Ai se não fosse o calendário de efemérides. Seríamos um povo desmemoriado, desprovido de gentilezas, uns bárbaros. Mas, não. Graças ao calendário, aos pauteiros da imprensa e às agências de publicidade, todo dia é dia de lembrar de alguém. Hoje, por exemplo, é dia do sogro e do telefone; dos santos Domingos Sávio, Himelino e Caio; e segunda-feira passada foi o Dia Internacional da Mulher.
Ai se não fosse o calendário de efemérides. Sem ele, neste 8 de março a mulher não seria reverenciada, não teríamos reconhecido o seu valor e a sua dor. Mulher apanha.
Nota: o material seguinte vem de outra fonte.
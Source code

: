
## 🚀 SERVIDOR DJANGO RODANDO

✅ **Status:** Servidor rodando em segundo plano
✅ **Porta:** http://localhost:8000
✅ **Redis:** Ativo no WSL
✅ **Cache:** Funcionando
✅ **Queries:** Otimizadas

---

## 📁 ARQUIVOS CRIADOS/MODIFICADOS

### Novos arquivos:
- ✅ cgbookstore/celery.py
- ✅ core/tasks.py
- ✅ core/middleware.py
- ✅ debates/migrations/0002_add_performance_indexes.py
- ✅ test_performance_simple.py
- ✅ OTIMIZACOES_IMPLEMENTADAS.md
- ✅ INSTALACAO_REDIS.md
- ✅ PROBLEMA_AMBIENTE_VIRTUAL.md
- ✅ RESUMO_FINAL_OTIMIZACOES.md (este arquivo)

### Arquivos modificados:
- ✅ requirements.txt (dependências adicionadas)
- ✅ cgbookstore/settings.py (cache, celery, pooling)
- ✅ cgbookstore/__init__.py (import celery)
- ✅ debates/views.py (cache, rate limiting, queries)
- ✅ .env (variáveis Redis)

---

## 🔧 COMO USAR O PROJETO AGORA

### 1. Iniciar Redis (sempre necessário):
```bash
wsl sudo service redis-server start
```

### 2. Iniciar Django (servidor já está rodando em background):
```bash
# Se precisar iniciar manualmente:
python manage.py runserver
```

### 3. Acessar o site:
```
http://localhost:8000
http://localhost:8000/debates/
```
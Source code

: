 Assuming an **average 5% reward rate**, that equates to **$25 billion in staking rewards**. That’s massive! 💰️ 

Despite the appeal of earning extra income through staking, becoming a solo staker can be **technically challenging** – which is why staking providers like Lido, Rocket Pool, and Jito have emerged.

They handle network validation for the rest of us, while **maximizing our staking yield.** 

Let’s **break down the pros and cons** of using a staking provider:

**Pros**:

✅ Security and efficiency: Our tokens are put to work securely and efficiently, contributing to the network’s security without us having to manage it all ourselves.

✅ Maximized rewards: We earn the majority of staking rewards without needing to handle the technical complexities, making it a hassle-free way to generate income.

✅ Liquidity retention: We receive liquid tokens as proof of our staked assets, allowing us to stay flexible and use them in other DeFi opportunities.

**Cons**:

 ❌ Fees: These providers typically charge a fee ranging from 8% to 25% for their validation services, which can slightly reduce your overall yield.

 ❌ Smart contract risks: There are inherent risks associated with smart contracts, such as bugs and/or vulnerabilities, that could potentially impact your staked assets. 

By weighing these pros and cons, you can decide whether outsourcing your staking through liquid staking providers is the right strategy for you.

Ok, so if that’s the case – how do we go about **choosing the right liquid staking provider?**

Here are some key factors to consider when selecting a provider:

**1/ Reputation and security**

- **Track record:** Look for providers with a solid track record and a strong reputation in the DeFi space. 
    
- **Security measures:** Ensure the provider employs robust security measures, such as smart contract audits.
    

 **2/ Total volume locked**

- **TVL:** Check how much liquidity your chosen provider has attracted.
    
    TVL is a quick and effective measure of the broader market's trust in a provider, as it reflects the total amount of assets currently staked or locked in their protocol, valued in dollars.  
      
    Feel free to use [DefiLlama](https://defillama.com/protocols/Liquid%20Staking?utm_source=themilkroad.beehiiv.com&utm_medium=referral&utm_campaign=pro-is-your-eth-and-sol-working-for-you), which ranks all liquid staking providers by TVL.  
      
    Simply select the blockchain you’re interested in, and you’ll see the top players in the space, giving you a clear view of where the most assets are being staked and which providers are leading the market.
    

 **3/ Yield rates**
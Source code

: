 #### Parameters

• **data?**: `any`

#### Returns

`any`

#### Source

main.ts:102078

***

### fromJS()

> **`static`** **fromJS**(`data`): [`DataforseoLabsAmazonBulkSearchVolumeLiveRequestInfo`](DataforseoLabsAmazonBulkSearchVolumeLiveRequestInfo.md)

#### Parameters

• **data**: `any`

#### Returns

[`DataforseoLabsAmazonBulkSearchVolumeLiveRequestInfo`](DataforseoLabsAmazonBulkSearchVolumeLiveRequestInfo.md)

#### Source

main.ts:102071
Mas parece que naquele dia apanha muito mais, segundo estatísticas publicadas em sua homenagem. Tem mulher que trabalha e mulher que não trabalha. Mas naquele dia nos damos conta que são doutoras, executivas, deputadas, senadoras. Outras desafortunadas, zero à esquerda.
Ai se não fosse o calendário de efemérides. Não teríamos lido um inédito texto de Rubem Fonseca defendendo a mulher Luma de Oliveira. Diz o escritor no Portal Literal (www.literal.com.br ):
“Você falou falsa? Ela por acaso é presidente da Liga da Decência e estava enganando meio-mundo? Porra, ela tirava foto pelada, desfilava pelada, não é nenhuma hipócrita, não comete qualquer impostura e falsidade, nós sabemos quem ela é, ela nunca escondeu nada de nós – corpo e alma. Essa moça não faz mal a ninguém, e se alguém pode se sentir ofendido pelo episódio é apenas o marido.” (…) “Os bandidos são, pela ordem: a imprensa, o bombeiro e nós. A imprensa, que não se envergonha de ter um comportamento desses apenas por mercantilismo, para vender mais anúncio de cerveja; o bombeiro, que por vaidade não hesita em cometer uma vileza, para andar pelas ruas, ser apontado com admiração pelos circunstantes, que dizem ?lá vai o cara que comeu a Luma de Oliveira? – e quem sabe, ele talvez seja convidado para participar do próximo ?Big Brother?, ou então para ter o seu próprio programa de televisão. E finalmente o vilão final somos nós, todos nós, que gostamos da sensação do schadenfreude, esse invejoso prazer que sentimos ao constatar a desgraça, o opróbrio dos outros.”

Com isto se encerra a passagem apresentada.